Upacara Tradisional Suku Banjar Hulu
Oleh: Ramli Nawawi
Upacara Tradisional Babunga Tahun dikenal pula sebagai Upacara Manyanggar Banua. Upacara ini berkaitan dengan peristiwa alam dan kepercayaan yang dilakukan oleh suku Banjar Hulu. Kepercayaan ini merupakan sisa dari kepercayaan lama, karena itu maka pelaksanaan upacara ini hanya oleh kelompok keluarga tertentu dan lingkungan desa tertentu pula. Namun demikian upacara ini umumnya dilakukan tiap tahun sekali sebagai suatu tradisi yang sudah menyatu dengan kelompok penduduk pendukung upacara, sebagai bagian dari kepercayaan mereka. Upacara ini dilakukan secara besar-besaran dan meriah karena pendukungnya memang besar jumlahnya.
Upacara yang sejenis dengan ini dulu juga terdapat di beberapa tempat dari kelompok suku Banjar Batang Banyu, namun pelaksanaannya hanya oleh sejumlah warga pemilik padang dalam waktu yang singkat, berbeda dengan upacara Babunga Tahun yang dilaksanakan secara besar-besaran dan meriah.

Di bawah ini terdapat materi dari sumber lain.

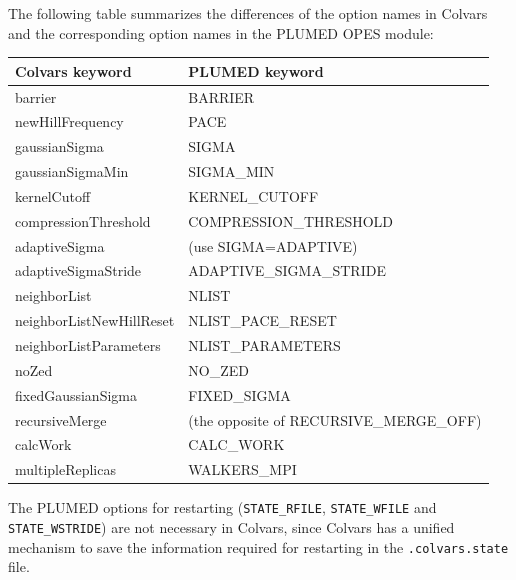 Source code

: The following table summarizes the differences of the option names in Colvars and the corresponding option names in the PLUMED OPES module:
\begin{table}[h]
\centering
\begin{tabular}{ll}
\textbf{Colvars keyword} & \textbf{PLUMED keyword} \\
\hline
barrier & BARRIER \\
newHillFrequency & PACE \\
gaussianSigma & SIGMA \\
gaussianSigmaMin & SIGMA\_MIN \\
kernelCutoff & KERNEL\_CUTOFF \\
compressionThreshold & COMPRESSION\_THRESHOLD \\
adaptiveSigma & (use SIGMA=ADAPTIVE) \\
adaptiveSigmaStride & ADAPTIVE\_SIGMA\_STRIDE \\
neighborList & NLIST \\
neighborListNewHillReset & NLIST\_PACE\_RESET \\
neighborListParameters & NLIST\_PARAMETERS \\
noZed & NO\_ZED \\
fixedGaussianSigma & FIXED\_SIGMA \\
recursiveMerge & (the opposite of RECURSIVE\_MERGE\_OFF) \\
calcWork & CALC\_WORK \\
multipleReplicas & WALKERS\_MPI
\end{tabular}
\end{table}

The PLUMED options for restarting (\texttt{STATE\_RFILE}, \texttt{STATE\_WFILE} and \texttt{STATE\_WSTRIDE}) are not necessary in Colvars, since Colvars has a unified mechanism to save the information required for restarting in the \texttt{.colvars.state} file.


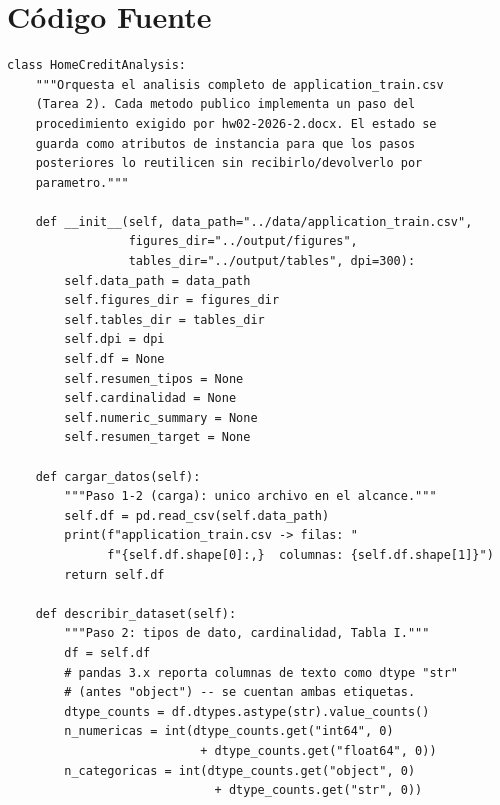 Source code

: \documentclass[conference]{IEEEtran}
\begin{document}
\section{Código Fuente}
\begin{strip}

\begin{lstlisting}[caption={Clase \texttt{HomeCreditAnalysis} -- un método por paso del procedimiento}, label={lst:analysis}]
class HomeCreditAnalysis:
    """Orquesta el analisis completo de application_train.csv
    (Tarea 2). Cada metodo publico implementa un paso del
    procedimiento exigido por hw02-2026-2.docx. El estado se
    guarda como atributos de instancia para que los pasos
    posteriores lo reutilicen sin recibirlo/devolverlo por
    parametro."""

    def __init__(self, data_path="../data/application_train.csv",
                 figures_dir="../output/figures",
                 tables_dir="../output/tables", dpi=300):
        self.data_path = data_path
        self.figures_dir = figures_dir
        self.tables_dir = tables_dir
        self.dpi = dpi
        self.df = None
        self.resumen_tipos = None
        self.cardinalidad = None
        self.numeric_summary = None
        self.resumen_target = None

    def cargar_datos(self):
        """Paso 1-2 (carga): unico archivo en el alcance."""
        self.df = pd.read_csv(self.data_path)
        print(f"application_train.csv -> filas: "
              f"{self.df.shape[0]:,}  columnas: {self.df.shape[1]}")
        return self.df

    def describir_dataset(self):
        """Paso 2: tipos de dato, cardinalidad, Tabla I."""
        df = self.df
        # pandas 3.x reporta columnas de texto como dtype "str"
        # (antes "object") -- se cuentan ambas etiquetas.
        dtype_counts = df.dtypes.astype(str).value_counts()
        n_numericas = int(dtype_counts.get("int64", 0)
                           + dtype_counts.get("float64", 0))
        n_categoricas = int(dtype_counts.get("object", 0)
                             + dtype_counts.get("str", 0))


\end{lstlisting}
\end{strip}
\end{document}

Upacara tradisional Suku Banjar Batang Banyu yang terdapat di beberapa desa umumnya disebut Upacara  Mambaiki Padang. Acaranya adalah Maulah Wadai Tahun, yakni membuat 40 jenis kue sebagai sesajen  untuk para roh halus penguasa padang atau penguasa hutan. Upacara Mambaiki Padang ini dalam perkembangannya kemudian kue-kue tersebut disiapkan oleh semua pemilik padang, sehingga jumlahnya berlimpah. Kue-kue tersebut  dibawa ke padang (sawah), setelah dibacakan doa selamat kemudian dimakan bersama-sama oleh warga yang hadir.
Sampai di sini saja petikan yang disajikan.